Place egg whites into a clean (no traces of fat, or it will not whip up) bowl and whip until frothy, about 30 seconds. While continuing to whip, add sugar in a continuous stream. Continue whipping for about 15-20 minutes until the meringue is glossy in color and stiff.
Work with 1 dough ball at a time. Place a damp towel on your working surface and top it with a round 10 inch round upside-down baking pan or a 12"x18" rectangle jelly roll baking pan. Now roll the dough directly onto the back of the upside-down baking pan.
For a rectangle cake, alternatively, you can lightly mist your working surface with water, then press a piece of an aluminum foil slightly longer than the base of the baking sheet (about 12"x20"). The water will help the foil to adhere and not move as you roll the cake layer out. Now place one dough ball and roll it out to about 12x18 inches. The dough will be super thin and almost transparent.

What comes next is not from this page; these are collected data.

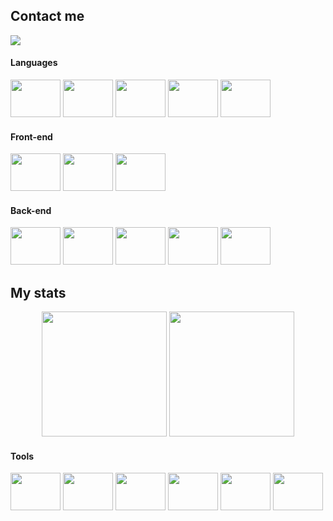 ## Contact me
<div>
<a href="https://www.linkedin.com/in/marcelo-kodaira-de-almeida-434571252/" target="_blank">
<img src="https://img.shields.io/badge/LinkedIn-0077B5?style=for-the-badge&logo=linkedin&logoColor=white" target="_blank"/>
</a>
 

#### Languages
<div>
<img height="60" width="80" src="https://cdn.jsdelivr.net/gh/devicons/devicon/icons/html5/html5-plain-wordmark.svg" />
<img height="60" width="80" src="https://cdn.jsdelivr.net/gh/devicons/devicon/icons/css3/css3-plain-wordmark.svg" />
<img height="60" width="80" src="https://cdn.jsdelivr.net/gh/devicons/devicon/icons/javascript/javascript-original.svg" />
<img height="60" width="80" src="https://cdn.jsdelivr.net/gh/devicons/devicon/icons/typescript/typescript-original.svg" />
<img height="60" width="80" src="https://cdn.jsdelivr.net/gh/devicons/devicon/icons/python/python-original.svg" />
 
</div>

#### Front-end
<div>
<img height="60" width="80" src="https://cdn.jsdelivr.net/gh/devicons/devicon/icons/react/react-original.svg" />
 <img height="60" width="80" src="https://cdn.jsdelivr.net/gh/devicons/devicon/icons/materialui/materialui-original.svg" />
<img height="60" width="80" src="https://cdn.jsdelivr.net/gh/devicons/devicon/icons/redux/redux-original.svg" />
</div>

#### Back-end
<div>
<img height="60" width="80" src="https://cdn.jsdelivr.net/gh/devicons/devicon/icons/postgresql/postgresql-original.svg" />
<img height="60" width="80" src="https://cdn.jsdelivr.net/gh/devicons/devicon/icons/mysql/mysql-plain.svg" />
<img height="60" width="80" src="https://cdn.jsdelivr.net/gh/devicons/devicon/icons/nodejs/nodejs-original.svg" />
<img height="60" width="80" src="https://cdn.jsdelivr.net/gh/devicons/devicon/icons/express/express-original-wordmark.svg" />
<img height="60" width="80" src="https://cdn.jsdelivr.net/gh/devicons/devicon/icons/jest/jest-plain.svg" />
</div>

## My stats
<div align="center">
<img height="200em"  src="https://github-readme-stats.vercel.app/api?username=marcelo-kodaira&count_private=true&show_icons=true&theme=codeSTACKr" />
 <img height="200em"  src="https://github-readme-stats.vercel.app/api/top-langs/?username=marcelo-kodaira&theme=codeSTACKr&langs_count=3" />
</div>
          

#### Tools
<div>
<img height="60" width="80" src="https://cdn.jsdelivr.net/gh/devicons/devicon/icons/docker/docker-plain-wordmark.svg" />
<img height="60" width="80" src="https://cdn.jsdelivr.net/gh/devicons/devicon/icons/git/git-plain.svg" />
<img height="60" width="80" src="https://cdn.jsdelivr.net/gh/devicons/devicon/icons/github/github-original.svg" />
<img height="60" width="80" src="https://cdn.jsdelivr.net/gh/devicons/devicon/icons/trello/trello-plain.svg" />
<img height="60" width="80" src="https://cdn.jsdelivr.net/gh/devicons/devicon/icons/jira/jira-plain.svg" />
<img height="60" width="80" src="https://cdn.jsdelivr.net/gh/devicons/devicon/icons/slack/slack-original.svg" />             
</div>
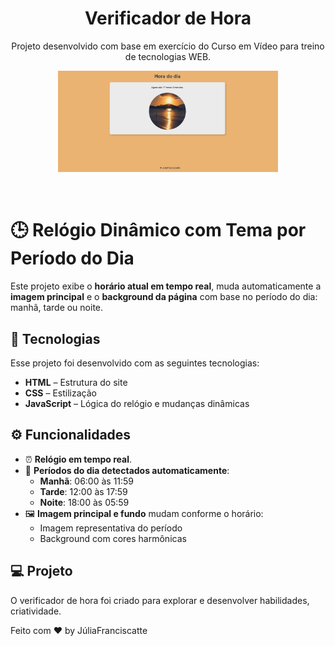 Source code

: <h1 align="center"> Verificador de Hora </h1>

<p align="center">
Projeto desenvolvido com base em exercício do Curso em Vídeo para treino de tecnologias WEB.
</p>

<p align="center">
  <img alt="relogiodinamico" src=".github/preview.png" width="70%">
</p>

<br>

# 🕒 Relógio Dinâmico com Tema por Período do Dia

Este projeto exibe o **horário atual em tempo real**, muda automaticamente a **imagem principal** e o **background da página** com base no período do dia: manhã, tarde ou noite.

## 🚀 Tecnologias

Esse projeto foi desenvolvido com as seguintes tecnologias:

- **HTML** – Estrutura do site
- **CSS** – Estilização
- **JavaScript** – Lógica do relógio e mudanças dinâmicas

## ⚙️ Funcionalidades

- ⏰ **Relógio em tempo real**.
- 🌅 **Períodos do dia detectados automaticamente**:
  - **Manhã**: 06:00 às 11:59
  - **Tarde**: 12:00 às 17:59
  - **Noite**: 18:00 às 05:59
- 🖼️ **Imagem principal e fundo** mudam conforme o horário:
  - Imagem representativa do período
  - Background com cores harmônicas

## 💻 Projeto

O verificador de hora foi criado para explorar e desenvolver habilidades, criatividade.

Feito com ♥ by JúliaFranciscatte
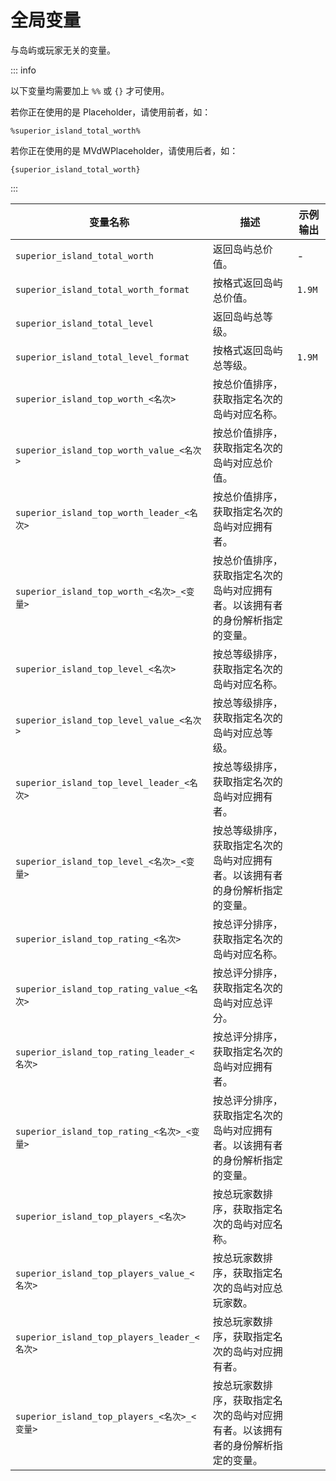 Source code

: # 全局变量
与岛屿或玩家无关的变量。

::: info

以下变量均需要加上 `%%` 或 `{}` 才可使用。

若你正在使用的是 Placeholder，请使用前者，如：

`%superior_island_total_worth%`

若你正在使用的是 MVdWPlaceholder，请使用后者，如：

`{superior_island_total_worth}`

:::

|变量名称|描述|示例输出|
|---|---|---|
|`superior_island_total_worth`|返回岛屿总价值。|-|
|`superior_island_total_worth_format`|按格式返回岛屿总价值。|`1.9M`|
|`superior_island_total_level`|返回岛屿总等级。|
|`superior_island_total_level_format`|按格式返回岛屿总等级。|`1.9M`|
|`superior_island_top_worth_<名次>`|按总价值排序，获取指定名次的岛屿对应名称。|
|`superior_island_top_worth_value_<名次>`|按总价值排序，获取指定名次的岛屿对应总价值。|
|`superior_island_top_worth_leader_<名次>`|按总价值排序，获取指定名次的岛屿对应拥有者。|
|`superior_island_top_worth_<名次>_<变量>`|按总价值排序，获取指定名次的岛屿对应拥有者。以该拥有者的身份解析指定的变量。|
|`superior_island_top_level_<名次>`|按总等级排序，获取指定名次的岛屿对应名称。|
|`superior_island_top_level_value_<名次>`|按总等级排序，获取指定名次的岛屿对应总等级。|
|`superior_island_top_level_leader_<名次>`|按总等级排序，获取指定名次的岛屿对应拥有者。|
|`superior_island_top_level_<名次>_<变量>`|按总等级排序，获取指定名次的岛屿对应拥有者。以该拥有者的身份解析指定的变量。|
|`superior_island_top_rating_<名次>`|按总评分排序，获取指定名次的岛屿对应名称。|
|`superior_island_top_rating_value_<名次>`|按总评分排序，获取指定名次的岛屿对应总评分。|
|`superior_island_top_rating_leader_<名次>`|按总评分排序，获取指定名次的岛屿对应拥有者。|
|`superior_island_top_rating_<名次>_<变量>`|按总评分排序，获取指定名次的岛屿对应拥有者。以该拥有者的身份解析指定的变量。|
|`superior_island_top_players_<名次>`|按总玩家数排序，获取指定名次的岛屿对应名称。|
|`superior_island_top_players_value_<名次>`|按总玩家数排序，获取指定名次的岛屿对应总玩家数。|
|`superior_island_top_players_leader_<名次>`|按总玩家数排序，获取指定名次的岛屿对应拥有者。|
|`superior_island_top_players_<名次>_<变量>`|按总玩家数排序，获取指定名次的岛屿对应拥有者。以该拥有者的身份解析指定的变量。|

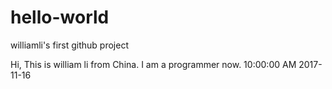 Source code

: # hello-world
williamli's first github project

Hi,
This is william li from China. I am a programmer now.
10:00:00 AM 2017-11-16
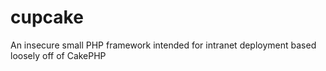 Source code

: cupcake
=======

An insecure small PHP framework intended for intranet deployment based loosely off of CakePHP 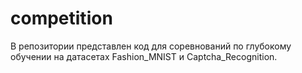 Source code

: # competition
В репозитории представлен код для соревнований по глубокому обучении на датасетах Fashion_MNIST и Captcha_Recognition.
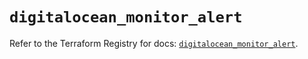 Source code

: # `digitalocean_monitor_alert`

Refer to the Terraform Registry for docs: [`digitalocean_monitor_alert`](https://registry.terraform.io/providers/digitalocean/digitalocean/2.50.0/docs/resources/monitor_alert).

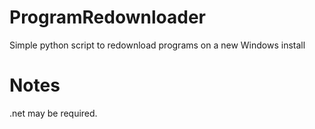 # ProgramRedownloader
Simple python script to redownload programs on a new Windows install

# Notes
.net may be required.
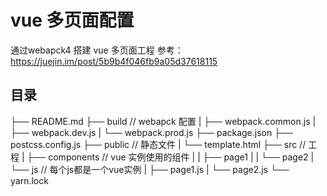 # vue 多页面配置

通过webapck4 搭建 vue 多页面工程 参考： https://juejin.im/post/5b9b4f046fb9a05d37618115

## 目录

├── README.md
├── build                               // webapck 配置
|  ├── webpack.common.js
|  ├── webpack.dev.js
|  └── webpack.prod.js
├── package.json
├── postcss.config.js
├── public                              // 静态文件
|  └── template.html
├── src                                 // 工程
|  ├── components                       // vue 实例使用的组件
|  |  ├── page1
|  |  └── page2
|  └── js                               // 每个js都是一个vue实例
|     ├── page1.js
|     └── page2.js
└── yarn.lock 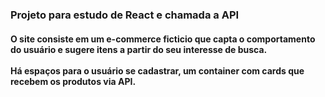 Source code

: <h3> Projeto para estudo de React e chamada a API</h3>

<h4> O site consiste em um e-commerce ficticio que capta o comportamento do usuário e sugere itens a partir do seu interesse de busca. <br> <br>
Há espaços para o usuário se cadastrar, um container com cards que recebem os produtos via API. </h4>
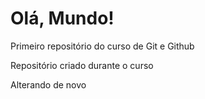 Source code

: # Olá, Mundo!
 Primeiro repositório do curso de Git e Github
 
 Repositório criado durante o curso

 Alterando de novo
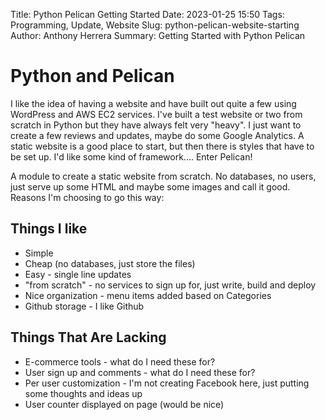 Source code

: Title: Python Pelican Getting Started
Date: 2023-01-25 15:50
Tags: Programming, Update, Website
Slug: python-pelican-website-starting
Author: Anthony Herrera
Summary: Getting Started with Python Pelican

# Python and Pelican

I like the idea of having a website and have built out quite a few using WordPress and 
AWS EC2 services. I've built a test website or two from scratch in Python but they have 
always felt very "heavy". I just want to create a few reviews and updates, maybe do some
Google Analytics. A static website is a good place to start, but then there is 
styles that have to be set up. I'd like some kind of framework.... Enter Pelican!

A module to create a static website from scratch. No databases, no users, just serve up some HTML and maybe some images and call it good. Reasons I'm choosing to go this way:

## Things I like

* Simple
* Cheap (no databases, just store the files)
* Easy - single line updates
* "from scratch" - no services to sign up for, just write, build and deploy
* Nice organization - menu items added based on Categories 
* Github storage - I like Github

## Things That Are Lacking

* E-commerce tools - what do I need these for?
* User sign up and comments - what do I need these for?
* Per user customization - I'm not creating Facebook here, just putting some thoughts and ideas up
* User counter displayed on page (would be nice)
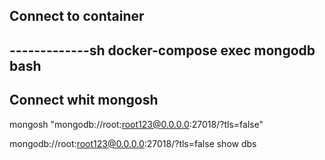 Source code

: ## Connect to container
-------------sh
docker-compose exec mongodb bash
-------------

## Connect whit mongosh

mongosh "mongodb://root:root123@0.0.0.0:27018/?tls=false"

mongodb://root:root123@0.0.0.0:27018/?tls=false
show dbs


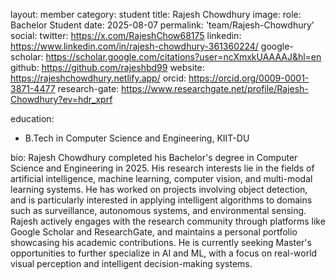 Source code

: layout: member
category: student
title: Rajesh Chowdhury
image: 
role: Bachelor Student
date: 2025-08-07
permalink: 'team/Rajesh-Chowdhury'
social: 
	twitter: https://x.com/RajeshChow68175
	linkedin: https://www.linkedin.com/in/rajesh-chowdhury-361360224/
	google-scholar: https://scholar.google.com/citations?user=ncXmxkUAAAAJ&hl=en
	github: https://github.com/rajeshbd99
	website: https://rajeshchowdhury.netlify.app/
	orcid: https://orcid.org/0009-0001-3871-4477
	research-gate: https://www.researchgate.net/profile/Rajesh-Chowdhury?ev=hdr_xprf

education: 
- B.Tech in Computer Science and Engineering, KIIT-DU

bio: 
Rajesh Chowdhury completed his Bachelor's degree in Computer Science and Engineering in 2025. His research interests lie in 
the fields of artificial intelligence, machine learning, computer vision, and multi-modal learning systems. He has worked on 
projects involving object detection, and is particularly interested in applying intelligent algorithms to domains such as 
surveillance, autonomous systems, and environmental sensing. Rajesh actively engages with the research community through 
platforms like Google Scholar and ResearchGate, and maintains a personal portfolio showcasing his academic contributions. 
He is currently seeking Master's opportunities to further specialize in AI and ML, with a focus on real-world visual 
perception and intelligent decision-making systems.
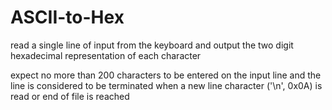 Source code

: # ASCII-to-Hex
read a single line of input from the keyboard and output the two digit hexadecimal representation of each character

expect no more than 200 characters to be entered on the input line and the line is considered to be terminated when a new line character ('\n', 0x0A) is read or end of file is reached
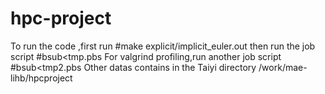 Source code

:   # hpc-project
  
  To run the code ,first run 
  #make explicit/implicit_euler.out
  then run the job script
  #bsub<tmp.pbs
  For valgrind profiling,run another job script
  #bsub<tmp2.pbs
  Other datas contains in the Taiyi directory /work/mae-lihb/hpcproject
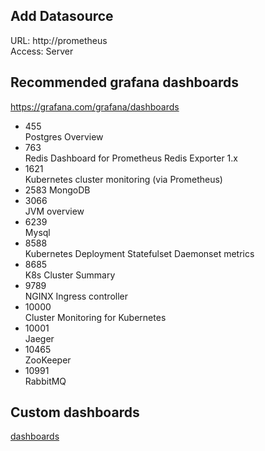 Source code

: ## Add Datasource
URL: http://prometheus  
Access: Server

## Recommended grafana dashboards
https://grafana.com/grafana/dashboards
* 455  
Postgres Overview
* 763  
Redis Dashboard for Prometheus Redis Exporter 1.x
* 1621  
Kubernetes cluster monitoring (via Prometheus)
* 2583
MongoDB
* 3066  
JVM overview
* 6239  
Mysql
* 8588  
Kubernetes Deployment Statefulset Daemonset metrics
* 8685  
K8s Cluster Summary
* 9789  
NGINX Ingress controller
* 10000  
Cluster Monitoring for Kubernetes
* 10001  
Jaeger
* 10465  
ZooKeeper
* 10991  
RabbitMQ

## Custom dashboards
[dashboards](./dashboard)
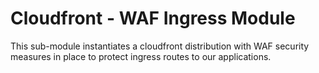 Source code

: # Cloudfront - WAF Ingress Module

This sub-module instantiates a cloudfront distribution with WAF security measures in place to protect ingress routes to our applications.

Spread about 1/10th of meringue on top of the rolled out dough or 1/4th of the total amount if making a rectangle cake.
Sprinkle with 1/10th or 1/4th of the walnuts respectively.
If you rolled the cake layers directly on foil, slide a baking sheet underneath and transfer to the oven. Otherwise just transfer the cake to the oven.
Bake for 6 minutes at 380F, then lower the temperature to 220F and bake another 15-16 minutes (the cake underneath the meringue should stay golden in color, not burnt). Make 9 or 3 more cake layers in this manner, respectively.
Remove from the oven and allow to cool. Be very careful with the cake layers as they are extremely fragile.
Slide a flat cookie sheet under 1 of the cake layers and transfer it to on top of the dollop of frosting. Press lightly to adhere.
In a zig-zag pattern spread 1/10th or 1/4th of the frosting on top of the cake, leaving the zig-zag lines about 1/2 inch apart. Add the second layer of cake and pipe the cream in a zig zag pattern going in the opposite direction to the first. Continue layering the cake and alternating the direction of the zig zags. Invert the top layer meringue side down.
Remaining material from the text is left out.